Тайна клеенчатой тетради
Повесть о Николае Клеточникове - Страница 3
— Вы хорошо плаваете, — сказал Клеточников.
— Где уж хорошо. Когда-то хорошо плавал, да. Теперь я развалина с перебитыми ногами.
— Вы были ранены?
— Да, под Севастополем, — ответил Корсаков. — Идемте?
В доме, когда они вернулись с моря, все уже встали, было шумно, суетно. Кричал двухмесячный Владимир Владимирович Корсаков-сын, его вынесли, показали Клеточникову: здоровый мальчик, переставший кричать, как только его внесли в зал; четырехлетняя тоненькая Наталья Владимировна, дочь, уже одетая к завтраку, но непричесанная, с распущенными волосами бегала по нижним комнатам, с громким смехом удирая от няньки, чистенькой старушки в темном платочке, повязанном по-монашески, и от барышни с простым, востроносеньким, белым лицом, то ли воспитательницы девочки, то ли воспитанницы хозяйки дома, как понял Клеточников; когда Корсаков представил их друг другу — Корсаков назвал ее Машенькой Шлеер.

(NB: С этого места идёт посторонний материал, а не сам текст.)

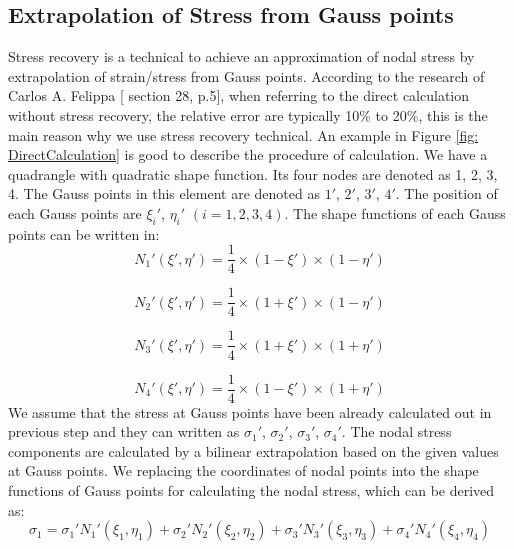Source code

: \subsection{Extrapolation of Stress from Gauss points}
Stress recovery is a technical to achieve an approximation of nodal stress by extrapolation of strain/stress from Gauss points. According to the research of Carlos A. Felippa [\cite{Felippa} section 28, p.5],  when referring to the direct calculation without stress recovery, the relative error are typically 10\% to 20\%, this is the main reason why we use stress recovery technical. An example in Figure \ref{fig: DirectCalculation} is good to describe the procedure of calculation. We have a quadrangle with quadratic shape function. Its four nodes are denoted as 1, 2, 3, 4. The Gauss points in this element are denoted as $1'$, $2'$, $3'$, $4'$. The position of each Gauss points are ${\xi_i}'$, ${\eta_i}'$ $\left(i = 1, 2, 3, 4\right)$. The shape functions of each Gauss points can be written in: 
\begin{equation}
{N_1}' \left(\xi',\eta'\right) = \frac{1}{4}\times\left(1 - {\xi}'\right) \times \left(1 - {\eta}' \right) 
\end{equation}  

\begin{equation}
{N_2}'\left(\xi',\eta'\right) = \frac{1}{4}\times\left(1 + {\xi}'\right) \times \left(1 - {\eta}' \right) 
\end{equation}  

\begin{equation}
{N_3}'\left(\xi',\eta'\right) = \frac{1}{4}\times\left(1 + {\xi}'\right) \times \left(1 + {\eta}' \right) 
\end{equation}  

\begin{equation}
{N_4}' \left(\xi',\eta'\right) = \frac{1}{4}\times\left(1 - {\xi}'\right) \times \left(1 + {\eta}' \right) 
\end{equation}
We assume that the stress at Gauss points have been already calculated out in previous step and they can written as ${\sigma_1}'$, ${\sigma_2}'$, ${\sigma_3}'$, ${\sigma_4}'$. The nodal stress components are calculated by a bilinear extrapolation based on the given values at Gauss points. We replacing the coordinates of nodal points into the shape functions of Gauss points for calculating the nodal stress, which can be derived as:   
\begin{equation}
\sigma_1 = {\sigma_1}' {N_1}'\left(\xi_1, \eta_1\right) + {\sigma_2}' {N_2}'\left(\xi_2, \eta_2\right) + {\sigma_3}' {N_3}'\left(\xi_3, \eta_3\right) + {\sigma_4}' {N_4}' \left(\xi_4, \eta_4\right)
\end{equation}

Всем троим игра доставляла удовольствие. Взрослые не спешили поймать девочку, и девочка, пробегая через зал, каждый раз старалась пробежать как можно ближе к гостю, чтобы задеть его краешком платья или дотронуться кончиками пальцев, и, запрокинув головку, пытливо смотрела на него смеющимися светлыми глазками, как бы спрашивая, нельзя ли и его вовлечь в игру. На большой открытой веранде, куда вела дверь из зала, собирали на стол завтрак.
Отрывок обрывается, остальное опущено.